Our panel offered up a general reminder not to include nonpriveliged facts in an a attorney client privileged document.

On May 8, 2014, the Delaware Supreme Court issued an opinion in ATP Tour, Inc. v. Deutscher Tennis Bund (German Tennis Federation), No. 534, 2013 (Del. May 8, 2014), holding that fee-shifting provisions in a Delaware non-stock corporation’s bylaws are not per se invalid. The bylaw at issue shifted all litigation expenses to an unsuccessful plaintiff in intra-corporate litigation who did “not obtain a judgment on the merits that substantially achieves, in substance and amount, the full remedy sought.” The court noted it was not deciding whether the specific bylaw at issue was adopted for a proper purpose or enforceable under the circumstances.

What I got out of it was that if you are the losing party and you don’t get 100% of what you want, then you pay both your costs and theirs. More at Break Point? Delaware Supreme Court Upholds Validity of Fee-Shifting Bylaw.

There will several more cases but I’ll quit before I get too deep into it. It would have been nice to have a handout with a paragraph or two on each case.

CII: Thinking Long-Term

Tim Koller

Tim Koller

Tim Koller, Partner, McKinsey

Koller spends time trying to dispel myths in the market. Regarding consensus earnings targets, they must consistently miss to be important.

Look at Fundamentals – For example, long-term growth at Walgreens has been 22x in 25 yeas, whereas General Mills only grew 3x. But valuation creation was the same at both because return on capital was so much greater for General Mills – 16% vs 29%, if I got those numbers right.

Not all growth is created equal. New product returns are generally much greater than acquisition, where a lot of money must be spent up front. You can’t cut costs as a way to prosperity if it leads to underspending in marketing and R&D. Colgate is one example where they went off the rails and later corrected.
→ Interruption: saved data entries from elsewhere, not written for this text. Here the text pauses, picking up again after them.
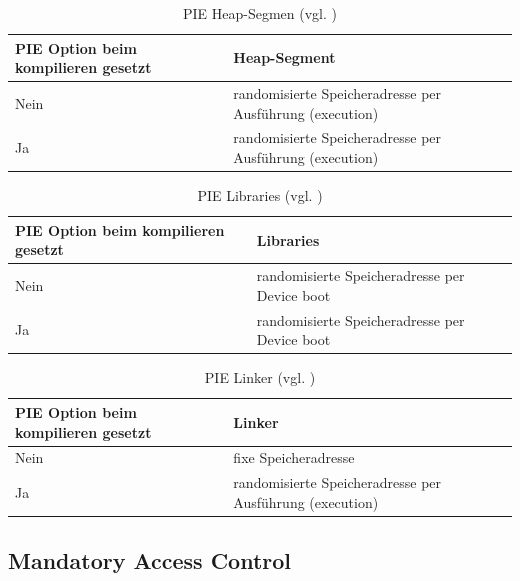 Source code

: \begin{table}
    \begin{center}
       \begin{tabular}{|p{4cm}|p{11cm}|} \hline
            PIE Option beim kompilieren gesetzt & Heap-Segment\\ \hline
            Nein & randomisierte Speicheradresse per Ausführung (execution)\\ \hline
            Ja & randomisierte Speicheradresse per Ausführung (execution)\\ \hline
        \end{tabular}
        \caption{PIE Heap-Segmen (vgl. \cite{iOSSec[5]}) }
       \label{tab:PIE heap segment}
    \end{center}
\end{table}

\begin{table}
    \begin{center}
      \begin{tabular}{|p{4cm}|p{11cm}|} \hline
            PIE Option beim kompilieren gesetzt & Libraries \\ \hline
            Nein & randomisierte Speicheradresse per Device boot\\ \hline
            Ja & randomisierte Speicheradresse per Device boot \\ \hline
        \end{tabular}
        \caption{PIE Libraries (vgl. \cite{iOSSec[5]})}
       \label{tab:PIE libraries}
    \end{center}
\end{table}

 \begin{table}
    \begin{center}
        \begin{tabular}{|p{4cm}|p{11cm}|} \hline
            PIE Option beim kompilieren gesetzt & Linker  \\ \hline
            Nein & fixe Speicheradresse \\ \hline
            Ja & randomisierte Speicheradresse per Ausführung (execution)\\ \hline
        \end{tabular}
        \caption{PIE Linker (vgl. \cite{iOSSec[5]})}
       \label{tab:PIE linker }
    \end{center}
\end{table}

\subsection{Mandatory Access Control}
\label{sec:MAC}

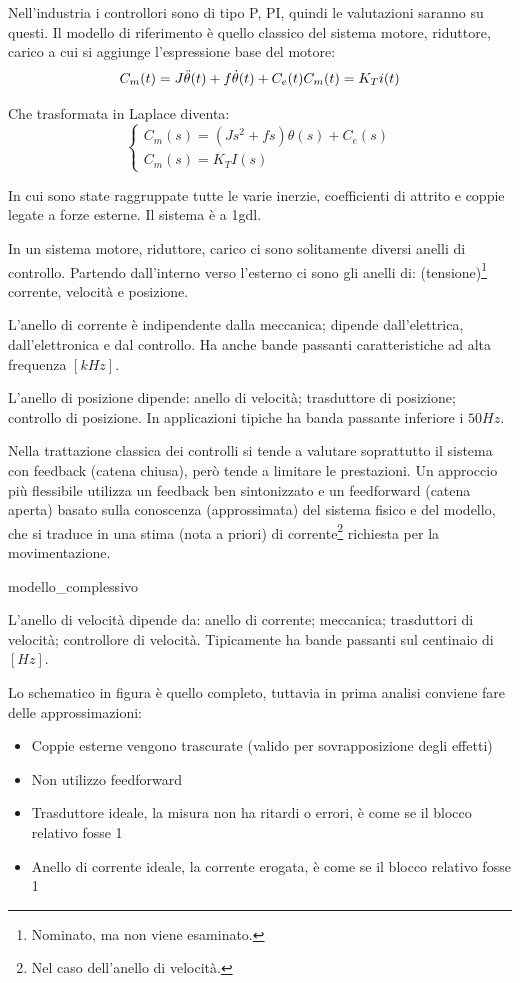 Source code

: Nell'industria i controllori sono di tipo P, PI, quindi le valutazioni saranno su questi.
Il modello di riferimento è quello classico del sistema motore, riduttore, carico a cui si aggiunge l'espressione base del motore:
\[
    C_m(t) = J \Ddot{\theta}(t) + f \dot{\theta}(t) + C_e (t) \\
    C_m(t) = K_T i(t)
\]

Che trasformata in Laplace diventa:
\[
\begin{cases}
    C_m(s)=(Js^2+fs)\theta(s) + C_e (s) \\
    C_m(s)=K_T I(s)
\end{cases}
\]

In cui sono state raggruppate tutte le varie inerzie, coefficienti di attrito e coppie legate a forze esterne.
Il sistema è a 1gdl.

In un sistema motore, riduttore, carico ci sono solitamente diversi anelli di controllo. Partendo dall'interno verso l'esterno ci sono gli anelli di: (tensione)\footnote{Nominato, ma non viene esaminato.} corrente, velocità e posizione.

L'anello di corrente è indipendente dalla meccanica; dipende dall'elettrica, dall'elettronica e dal controllo. Ha anche bande passanti caratteristiche ad alta frequenza \([kHz]\).

L'anello di posizione dipende: anello di velocità; trasduttore di posizione; controllo di posizione. In applicazioni tipiche ha banda passante inferiore i \(50 Hz\). 

Nella trattazione classica dei controlli si tende a valutare soprattutto il sistema con feedback (catena chiusa), però tende a limitare le prestazioni. Un approccio più flessibile utilizza un feedback ben sintonizzato e un feedforward (catena aperta) basato sulla conoscenza (approssimata) del sistema fisico e del modello, che si traduce in una stima (nota a priori) di corrente\footnote{Nel caso dell'anello di velocità.} richiesta per la movimentazione.

{modello_complessivo}

L'anello di velocità dipende da: anello di corrente; meccanica; trasduttori di velocità; controllore di velocità.
Tipicamente ha bande passanti sul centinaio di \([Hz]\).

Lo schematico in figura è quello completo, tuttavia in prima analisi conviene fare delle approssimazioni:
\begin{itemize}
    \item Coppie esterne vengono trascurate (valido per sovrapposizione degli effetti)
    \item Non utilizzo feedforward
    \item Trasduttore ideale, la misura non ha ritardi o errori, è come se il blocco relativo fosse 1
    \item Anello di corrente ideale, la corrente erogata, è come se il blocco relativo fosse 1
\end{itemize}

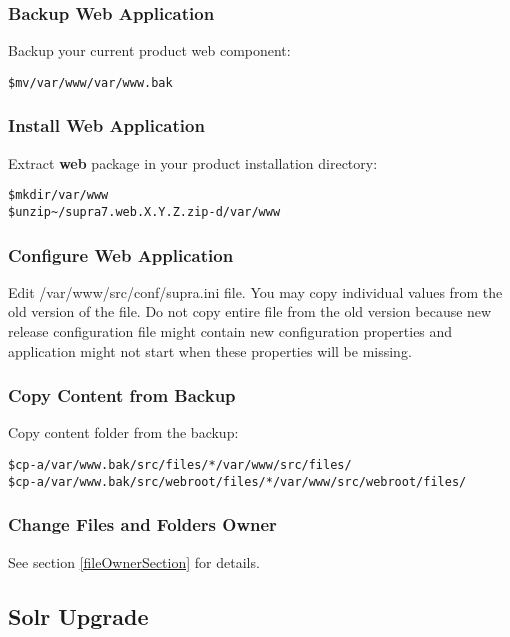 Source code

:\documentclass[12pt]{article}
\newcommand{\vigPackageName}{supra7}
\newcommand{\vigPathToProject}{/var/www}
\newcommand{\vigPathToSrc}{/src}
\newcommand{\vigReleasePath}{\textasciitilde/}
\newcommand{\vigReleaseVersion}{X.Y.Z}
\begin{document}
\subsubsection{Backup Web Application}
Backup your current product web component:

\begin{alltt}
\$ mv \vigPathToProject \vigPathToProject.bak
\end{alltt}

\subsubsection{Install Web Application}
Extract \textbf{web} package in your product installation directory:

\begin{alltt}
\$ mkdir \vigPathToProject
\$ unzip {\vigReleasePath}{\vigPackageName}.web.\vigReleaseVersion.zip -d \vigPathToProject
\end{alltt}

\subsubsection{Configure Web Application}
Edit \textsf{\vigPathToProject\vigPathToSrc/conf/supra.ini} file. You may copy individual values from the old version of the file. Do not copy entire file from the old version because new release configuration file might contain new configuration properties and application might not start when these properties will be missing.

\subsubsection{Copy Content from Backup}
Copy content folder from the backup:

\begin{alltt}
\$ cp -a \vigPathToProject.bak\vigPathToSrc/files/* \vigPathToProject\vigPathToSrc/files/
\$ cp -a \vigPathToProject.bak\vigPathToSrc/webroot/files/* \vigPathToProject\vigPathToSrc/webroot/files/
\end{alltt}

\subsubsection{Change Files and Folders Owner}

See section \ref{fileOwnerSection} for details.

\subsection{Solr Upgrade}
\end{document}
Koller stressed the importance of dashboards and the proper level of granularity. Most need to manage at a more granular level. Reallocation of resources. Move resources to where they will have the most impact. Example of increasing sales and ROIC after reallocation.

Underinvestment and change ideas. – Corporate profits at all-time high but the focus is too often on margin, not growth. 45% felt companies are too risk averse. 50% say we are underinvesting.

Boards need to be more agile during the year. He encourage listening to the right investors. Companies pay attention to ‘trading’ investors most because they hear from them the most. They need to pay more attention to their ‘intrinsic’ investors. Short-termism is reinforced throughout investment decisions. Pick asset managers with longer horizons, expand your own performance horizon, demand more insights from consultants.

Many companies are too complex. CEO pay is often driven by the size of the company. Refocus executive compensation. Lengthen horizons, measure TRS relative to peers, not the whole market. Ensure balance between growth and ROIC. Tie compensation to specific strategic accomplishments. Link to unit performance, not consolidated results. Pay by unit performance.

The fact that directors are elected every year doesn’t make that much different. They are on for longer. Those that attract attention have usually had issues developing over many years.